I have two vaguely related questions about the OCR functions of DT3 (which, as I wasn’t using DT2 Pro Office, is new to me).

I have an indexed folder containing PDFs. Occasionally, I’ll add a new file to that folder, and see in DT3 that its identified as a “PDF”, not a “PDF+Text.” I can OCR the item without issue, by right-clicking and choosing OCR->to searchable PDF. In doing so, however, it creates a new version of the file (with a “-1” appended). I’ve checked the “Move to Trash” option in preferences, but the file remains (with its new twin) in the Finder.
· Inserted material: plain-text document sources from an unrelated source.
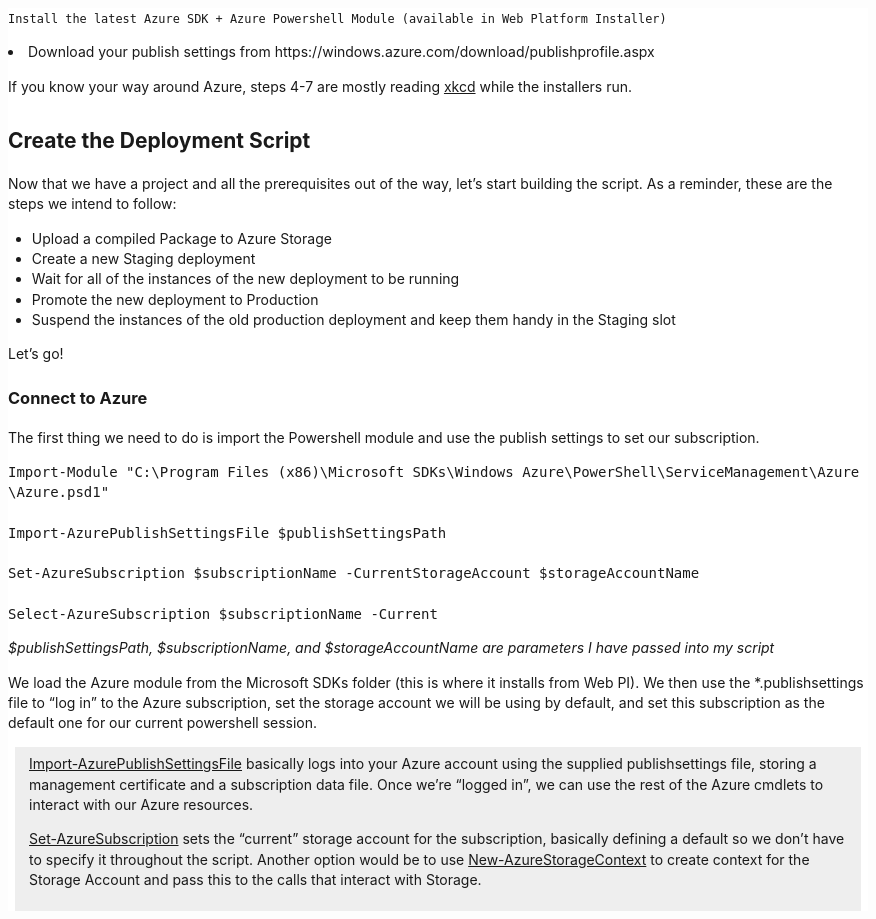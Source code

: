     Install the latest Azure SDK + Azure Powershell Module (available in Web Platform Installer)
  </li>
  <li>
    Download your publish settings from https://windows.azure.com/download/publishprofile.aspx
  </li>
</ol>

If you know your way around Azure, steps 4-7 are mostly reading [xkcd][2] while the installers run.

## Create the Deployment Script

Now that we have a project and all the prerequisites out of the way, let&#8217;s start building the script. As a reminder, these are the steps we intend to follow:

  * Upload a compiled Package to Azure Storage
  * Create a new Staging deployment
  * Wait for all of the instances of the new deployment to be running
  * Promote the new deployment to Production
  * Suspend the instances of the old production deployment and keep them handy in the Staging slot

Let&#8217;s go!

### Connect to Azure

The first thing we need to do is import the Powershell module and use the publish settings to set our subscription.

<pre>Import-Module "C:\Program Files (x86)\Microsoft SDKs\Windows Azure\PowerShell\ServiceManagement\Azure\Azure.psd1"

Import-AzurePublishSettingsFile $publishSettingsPath
 
Set-AzureSubscription $subscriptionName -CurrentStorageAccount $storageAccountName

Select-AzureSubscription $subscriptionName -Current</pre>

_$publishSettingsPath, $subscriptionName, and $storageAccountName are parameters I have passed into my script_

We load the Azure module from the Microsoft SDKs folder (this is where it installs from Web PI). We then use the *.publishsettings file to &#8220;log in&#8221; to the Azure subscription, set the storage account we will be using by default, and set this subscription as the default one for our current powershell session.

<div style="background-color: #eeeeee; padding: .5em 1em; margin: .5em .5em 1.5em .5em;">
  <a href="http://msdn.microsoft.com/en-us/library/dn722512.aspx" title="Import-AzurePublishSettingsFile on MSDN">Import-AzurePublishSettingsFile</a> basically logs into your Azure account using the supplied publishsettings file, storing a management certificate and a subscription data file. Once we&#8217;re &#8220;logged in&#8221;, we can use the rest of the Azure cmdlets to interact with our Azure resources.</p> 
  
  <p>
    <a href="http://msdn.microsoft.com/en-us/library/dn722501.aspx" title="Set-AzureSubscription on MSDN">Set-AzureSubscription</a> sets the &#8220;current&#8221; storage account for the subscription, basically defining a default so we don&#8217;t have to specify it throughout the script. Another option would be to use <a href="http://msdn.microsoft.com/en-us/library/dn495246.aspx" title="New-AzureStorageContext on MSDN">New-AzureStorageContext</a> to create context for the Storage Account and pass this to the calls that interact with Storage.
  </p>
  

 [1]: https://github.com/tarwn/AzureHostedServiceDeploymentSample "tarwn/AzureHostedServiceDeploymentSample on github"
 [2]: http://xkcd.com/ "If we are what we eat, what could be better for our brains than a steady diet of intelligent humor? And title tags, you have to love title tags."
Am I missing something on how to automatically delete the original un-OCRd underlying file and have only the PDF+Text file remain?
I sometimes drag images of text from a web browser to notes in DT3. Ultimately, I’d like to OCR the text of these files, so they obviously need to be converted from “Dragged Image.tiff” to something first. It may be because I’m dragging them to existing RTF notes that I’m getting stuck at this point in the process. Is there a smarter/better/internal way to do the conversion within DT3, rather than opening in Preview, exporting as a PDF, re-importing to DT3, running OCR on it?

Many thanks for your help - all of the new features in DT3 are so very welcome.

mr_drlove · May 14, 2019, 1:52pm

Maybe I can help you for question 1.:

I also work like you for some PDFs. I often store my scanned papier in PDFs, import them in my DTPO structure and start the OCR. At works for me without getting an additional file.
But sometimes this happens, however the reasons for that are two issues:

you have PDF/A documents which is not allowed for editing. So a copy will be created
The PDF is with security settings or simpe “read-only”

So have a closer look to you pdfs perhaps one of these cases also fits to your secenario.

best wishes
mr_drlove

aedwards · May 14, 2019, 3:52pm

The current beta doesn’t delete the original file when OCRing indexed files.

We are unable to OCR embedded images within a RTF file however we can OCR a TIFF image to either PDF, RTF or Word formats.

lutefish · May 14, 2019, 4:20pm

Many thanks for the help on both questions.